- **ACTIVITY**: From the entries below, transcribe exactly the lines between the line holding "- **Service Worker** for" and the line holding "### Data Persistence", inclusive; skip all other lines.
[[ EXTRACTED DATA open ]]
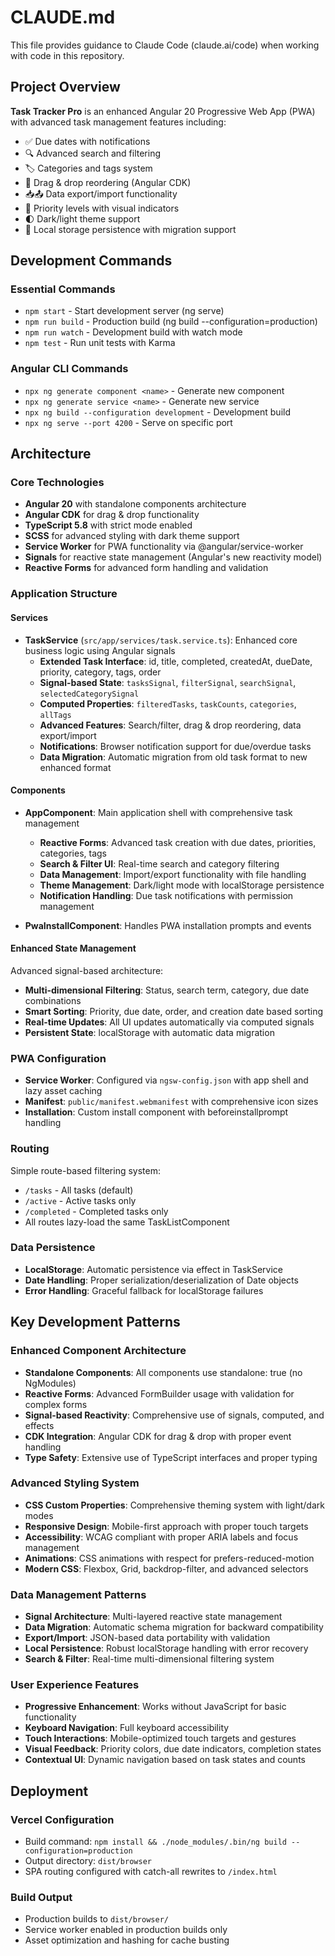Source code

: # CLAUDE.md

This file provides guidance to Claude Code (claude.ai/code) when working with code in this repository.

## Project Overview

**Task Tracker Pro** is an enhanced Angular 20 Progressive Web App (PWA) with advanced task management features including:
- ✅ Due dates with notifications
- 🔍 Advanced search and filtering  
- 🏷️ Categories and tags system
- 📱 Drag & drop reordering (Angular CDK)
- 📥📤 Data export/import functionality
- 🎨 Priority levels with visual indicators
- 🌓 Dark/light theme support
- 💾 Local storage persistence with migration support

## Development Commands

### Essential Commands
- `npm start` - Start development server (ng serve)
- `npm run build` - Production build (ng build --configuration=production)
- `npm run watch` - Development build with watch mode
- `npm test` - Run unit tests with Karma

### Angular CLI Commands
- `npx ng generate component <name>` - Generate new component
- `npx ng generate service <name>` - Generate new service
- `npx ng build --configuration development` - Development build
- `npx ng serve --port 4200` - Serve on specific port

## Architecture

### Core Technologies
- **Angular 20** with standalone components architecture
- **Angular CDK** for drag & drop functionality
- **TypeScript 5.8** with strict mode enabled
- **SCSS** for advanced styling with dark theme support
- **Service Worker** for PWA functionality via @angular/service-worker
- **Signals** for reactive state management (Angular's new reactivity model)
- **Reactive Forms** for advanced form handling and validation

### Application Structure

#### Services
- **TaskService** (`src/app/services/task.service.ts`): Enhanced core business logic using Angular signals
  - **Extended Task Interface**: id, title, completed, createdAt, dueDate, priority, category, tags, order
  - **Signal-based State**: `tasksSignal`, `filterSignal`, `searchSignal`, `selectedCategorySignal`
  - **Computed Properties**: `filteredTasks`, `taskCounts`, `categories`, `allTags`
  - **Advanced Features**: Search/filter, drag & drop reordering, data export/import
  - **Notifications**: Browser notification support for due/overdue tasks
  - **Data Migration**: Automatic migration from old task format to new enhanced format

#### Components
- **AppComponent**: Main application shell with comprehensive task management
  - **Reactive Forms**: Advanced task creation with due dates, priorities, categories, tags
  - **Search & Filter UI**: Real-time search and category filtering
  - **Data Management**: Import/export functionality with file handling
  - **Theme Management**: Dark/light mode with localStorage persistence
  - **Notification Handling**: Due task notifications with permission management

- **PwaInstallComponent**: Handles PWA installation prompts and events

#### Enhanced State Management
Advanced signal-based architecture:
- **Multi-dimensional Filtering**: Status, search term, category, due date combinations
- **Smart Sorting**: Priority, due date, order, and creation date based sorting
- **Real-time Updates**: All UI updates automatically via computed signals
- **Persistent State**: localStorage with automatic data migration

### PWA Configuration
- **Service Worker**: Configured via `ngsw-config.json` with app shell and lazy asset caching
- **Manifest**: `public/manifest.webmanifest` with comprehensive icon sizes
- **Installation**: Custom install component with beforeinstallprompt handling

### Routing
Simple route-based filtering system:
- `/tasks` - All tasks (default)
- `/active` - Active tasks only  
- `/completed` - Completed tasks only
- All routes lazy-load the same TaskListComponent

### Data Persistence
- **LocalStorage**: Automatic persistence via effect in TaskService
- **Date Handling**: Proper serialization/deserialization of Date objects
- **Error Handling**: Graceful fallback for localStorage failures

## Key Development Patterns

### Enhanced Component Architecture
- **Standalone Components**: All components use standalone: true (no NgModules)
- **Reactive Forms**: Advanced FormBuilder usage with validation for complex forms
- **Signal-based Reactivity**: Comprehensive use of signals, computed, and effects
- **CDK Integration**: Angular CDK for drag & drop with proper event handling
- **Type Safety**: Extensive use of TypeScript interfaces and proper typing

### Advanced Styling System
- **CSS Custom Properties**: Comprehensive theming system with light/dark modes
- **Responsive Design**: Mobile-first approach with proper touch targets
- **Accessibility**: WCAG compliant with proper ARIA labels and focus management
- **Animations**: CSS animations with respect for prefers-reduced-motion
- **Modern CSS**: Flexbox, Grid, backdrop-filter, and advanced selectors

### Data Management Patterns
- **Signal Architecture**: Multi-layered reactive state management
- **Data Migration**: Automatic schema migration for backward compatibility
- **Export/Import**: JSON-based data portability with validation
- **Local Persistence**: Robust localStorage handling with error recovery
- **Search & Filter**: Real-time multi-dimensional filtering system

### User Experience Features
- **Progressive Enhancement**: Works without JavaScript for basic functionality
- **Keyboard Navigation**: Full keyboard accessibility
- **Touch Interactions**: Mobile-optimized touch targets and gestures
- **Visual Feedback**: Priority colors, due date indicators, completion states
- **Contextual UI**: Dynamic navigation based on task states and counts

## Deployment

### Vercel Configuration
- Build command: `npm install && ./node_modules/.bin/ng build --configuration=production`
- Output directory: `dist/browser`
- SPA routing configured with catch-all rewrites to `/index.html`

### Build Output
- Production builds to `dist/browser/`
- Service worker enabled in production builds only
- Asset optimization and hashing for cache busting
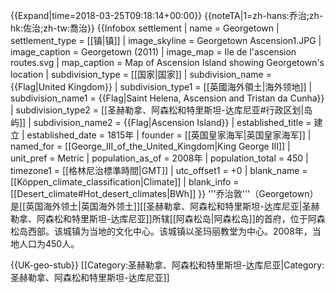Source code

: {{Expand|time=2018-03-25T09:18:14+00:00}}
{{noteTA|1=zh-hans:乔治;zh-hk:佐治;zh-tw:喬治}}
{{Infobox settlement
| name                    = Georgetown
| settlement_type         = [[镇|镇]]
| image_skyline           = Georgetown Ascension1.JPG
| image_caption           = Georgetown (2011)
| image_map               = Ile de l'ascension routes.svg
| map_caption             = Map of Ascension Island showing Georgetown's location
| subdivision_type        = [[国家|国家]]
| subdivision_name        = {{Flag|United Kingdom}}
| subdivision_type1       = [[英國海外領土|海外领地]]
| subdivision_name1       = {{Flag|Saint Helena, Ascension and Tristan da Cunha}}
| subdivision_type2       = [[圣赫勒拿、阿森松和特里斯坦-达库尼亚#行政区划|岛屿]]
| subdivision_name2       = {{Flag|Ascension Island}}
| established_title       = 建立
| established_date        = 1815年
| founder                 = [[英国皇家海军|英国皇家海军]]
| named_for               = [[George_III_of_the_United_Kingdom|King George III]]
| unit_pref               = Metric
| population_as_of        = 2008年
| population_total        = 450
| timezone1               = [[格林尼治標準時間|GMT]]
| utc_offset1             = +0
| blank_name              = [[Köppen_climate_classification|Climate]]
| blank_info              = [[Desert_climate#Hot_desert_climates|BWh]]
}}
'''乔治敦'''（Georgetown）是[[英国海外领土|英国海外领土]][[圣赫勒拿、阿森松和特里斯坦-达库尼亚|圣赫勒拿、阿森松和特里斯坦-达库尼亚]]所辖[[阿森松岛|阿森松岛]]的首府，位于阿森松岛西部。该城镇为当地的文化中心。该城镇以圣玛丽教堂为中心。2008年，当地人口为450人。

{{UK-geo-stub}} 
[[Category:圣赫勒拿、阿森松和特里斯坦-达库尼亚|Category:圣赫勒拿、阿森松和特里斯坦-达库尼亚]]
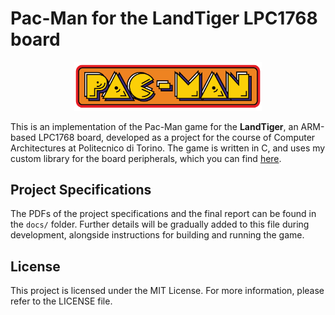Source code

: # Pac-Man for the LandTiger LPC1768 board

<html>
    <p align="center">
        <img src="docs/images/pacman.png" alt="Pac-Man Logo" width="300"/>
    </p>
</html>

This is an implementation of the Pac-Man game for the **LandTiger**, an ARM-based LPC1768 board, developed as a project for the course of Computer Architectures at Politecnico di Torino. The game is written in C, and uses my custom library for the board peripherals, which you can find [here](https://github.com/fabcolonna/polito-cas-landtiger-lib).

## Project Specifications

The PDFs of the project specifications and the final report can be found in the `docs/` folder. Further details will be gradually added to this file during development, alongside instructions for building and running the game.

## License

This project is licensed under the MIT License. For more information, please refer to the LICENSE file.
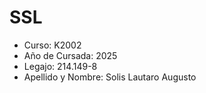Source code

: # SSL

- Curso: K2002
- Año de Cursada: 2025
- Legajo: 214.149-8
- Apellido y Nombre: Solis Lautaro Augusto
[[ EXTRACTED DATA closed ]]
- **SOLUTION TO THIS PROBLEM**:
- **Service Worker** for PWA functionality via @angular/service-worker
- **Signals** for reactive state management (Angular's new reactivity model)
- **Reactive Forms** for advanced form handling and validation

### Application Structure

#### Services
- **TaskService** (`src/app/services/task.service.ts`): Enhanced core business logic using Angular signals
  - **Extended Task Interface**: id, title, completed, createdAt, dueDate, priority, category, tags, order
  - **Signal-based State**: `tasksSignal`, `filterSignal`, `searchSignal`, `selectedCategorySignal`
  - **Computed Properties**: `filteredTasks`, `taskCounts`, `categories`, `allTags`
  - **Advanced Features**: Search/filter, drag & drop reordering, data export/import
  - **Notifications**: Browser notification support for due/overdue tasks
  - **Data Migration**: Automatic migration from old task format to new enhanced format

#### Components
- **AppComponent**: Main application shell with comprehensive task management
  - **Reactive Forms**: Advanced task creation with due dates, priorities, categories, tags
  - **Search & Filter UI**: Real-time search and category filtering
  - **Data Management**: Import/export functionality with file handling
  - **Theme Management**: Dark/light mode with localStorage persistence
  - **Notification Handling**: Due task notifications with permission management

- **PwaInstallComponent**: Handles PWA installation prompts and events

#### Enhanced State Management
Advanced signal-based architecture:
- **Multi-dimensional Filtering**: Status, search term, category, due date combinations
- **Smart Sorting**: Priority, due date, order, and creation date based sorting
- **Real-time Updates**: All UI updates automatically via computed signals
- **Persistent State**: localStorage with automatic data migration

### PWA Configuration
- **Service Worker**: Configured via `ngsw-config.json` with app shell and lazy asset caching
- **Manifest**: `public/manifest.webmanifest` with comprehensive icon sizes
- **Installation**: Custom install component with beforeinstallprompt handling

### Routing
Simple route-based filtering system:
- `/tasks` - All tasks (default)
- `/active` - Active tasks only  
- `/completed` - Completed tasks only
- All routes lazy-load the same TaskListComponent

### Data Persistence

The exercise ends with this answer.